'Your profession is not what brings home your weekly paycheck; your profession is what you’re put here on earth to do, with such passion and such intensity that it becomes spiritual in calling'
– Vincent van Gogh
Starting from an early age I was always doodling and drawing whenever I had the chance. Sometimes I’d get in trouble for drawing cartoons characters in class, and around the age of 12 I began to realize I was pretty good at it. After that I started to get into oil paints and landscapes, and by my early twenties these had become the focus of my efforts.
For the most part I’m self-taught, although at one point I was thinking of being an Art major, so as a freshman I took a few classes in drawing and painting. Eventually I decided against going that route and switched to Education instead, however, other than that I’ve never had any coaching - all the rest was just learning on my own.
After college I ended up going into the finance industry, so art was always a hobby that I did after hours, increasing to longer evenings as I improved. Since my retirement in 2014 I’ve been able to pursue my passion full-time and these days I’m probably doing about 40 hours a week.
As a teenager in the seventies I, like many others, was a big fan of Salvador Dali. Obviously his more famous works such as Galatea, Narcissus, and Persistence of Memory were popular additions to the dorm room walls, and for a while I tried to emulate these and get into the mindset of the surrealist genre.
Besides Dali, I was always impressed with van Gogh’s stuff – he just had a way with colors that really interested me – and he created a unique style that went on to inspire future generations of painters, as well as musicians, film-makers, and artists working in other genres.
Ultimately this was one of the things that inspired me to delve deeper into the idea of embedding images within images, creating the unique neon on oil technique that has become the hallmark of most of my recent work.
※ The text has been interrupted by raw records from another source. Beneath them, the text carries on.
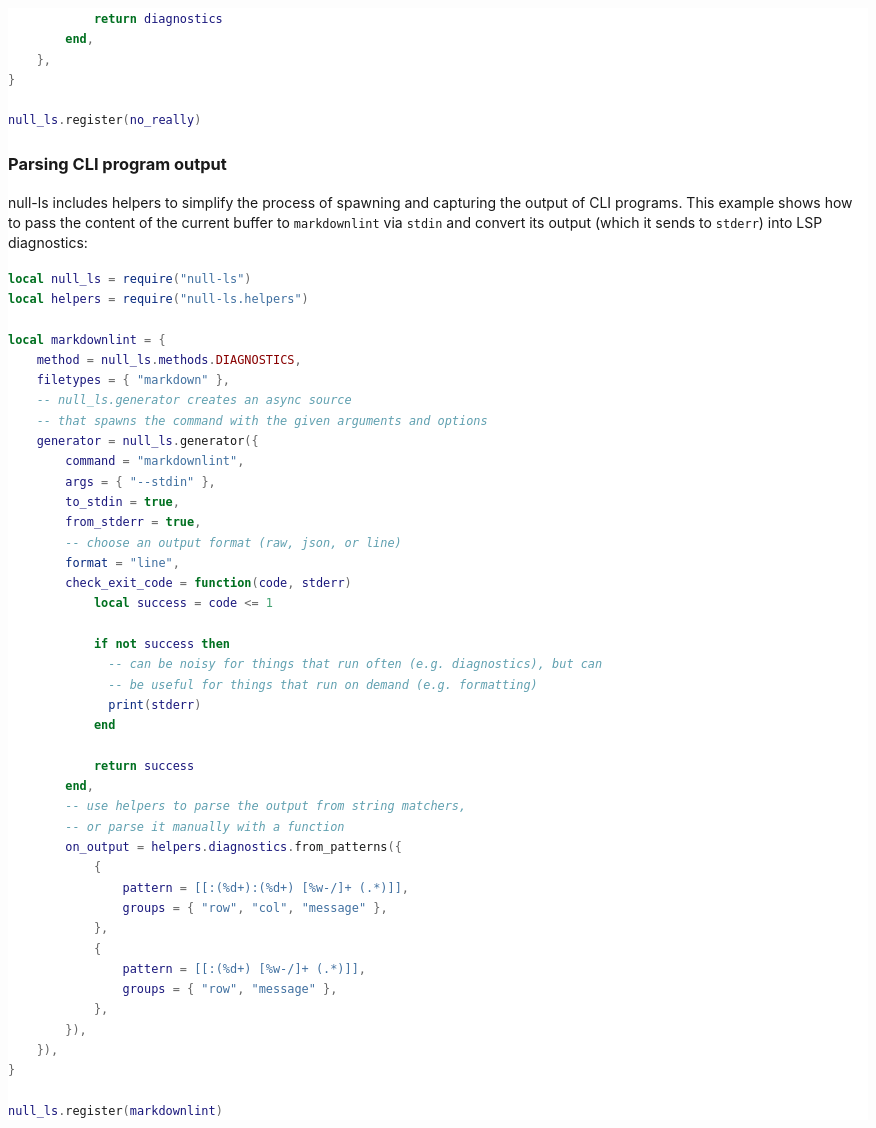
 ```lua
            return diagnostics
        end,
    },
}

null_ls.register(no_really)
```

### Parsing CLI program output

null-ls includes helpers to simplify the process of spawning and capturing the
output of CLI programs. This example shows how to pass the content of the
current buffer to `markdownlint` via `stdin` and convert its output (which it
sends to `stderr`) into LSP diagnostics:

```lua
local null_ls = require("null-ls")
local helpers = require("null-ls.helpers")

local markdownlint = {
    method = null_ls.methods.DIAGNOSTICS,
    filetypes = { "markdown" },
    -- null_ls.generator creates an async source
    -- that spawns the command with the given arguments and options
    generator = null_ls.generator({
        command = "markdownlint",
        args = { "--stdin" },
        to_stdin = true,
        from_stderr = true,
        -- choose an output format (raw, json, or line)
        format = "line",
        check_exit_code = function(code, stderr)
            local success = code <= 1

            if not success then
              -- can be noisy for things that run often (e.g. diagnostics), but can
              -- be useful for things that run on demand (e.g. formatting)
              print(stderr)
            end

            return success
        end,
        -- use helpers to parse the output from string matchers,
        -- or parse it manually with a function
        on_output = helpers.diagnostics.from_patterns({
            {
                pattern = [[:(%d+):(%d+) [%w-/]+ (.*)]],
                groups = { "row", "col", "message" },
            },
            {
                pattern = [[:(%d+) [%w-/]+ (.*)]],
                groups = { "row", "message" },
            },
        }),
    }),
}

null_ls.register(markdownlint)
```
Back in early 2017 I stumbled onto a new painting technique, using a combination of regular and neon oil paints. When layered in a specific manner on the canvas, it created a secondary image that could only be viewed under a black light. Personally, I call it ‘vertical drilling’ because you’re getting into the canvas more than the just top layer of the painting, but I’m not sure if that’s an official terminology or not.
For me the biggest challenge has been to avoid compromising the quality or integrity of the primary image, while finding interesting ways to incorporate the neon, and create secondaries that both enhance the original and look completely different under the black light.
Overall, this technique throws the door wide open for additional creativity, and I continue to be amazed at how much it enables me to express on a single canvas. To the best of my knowledge, I am the first person to utilize this technique on a painting, but I’d be happy to see other artists adopt it and expand the genre.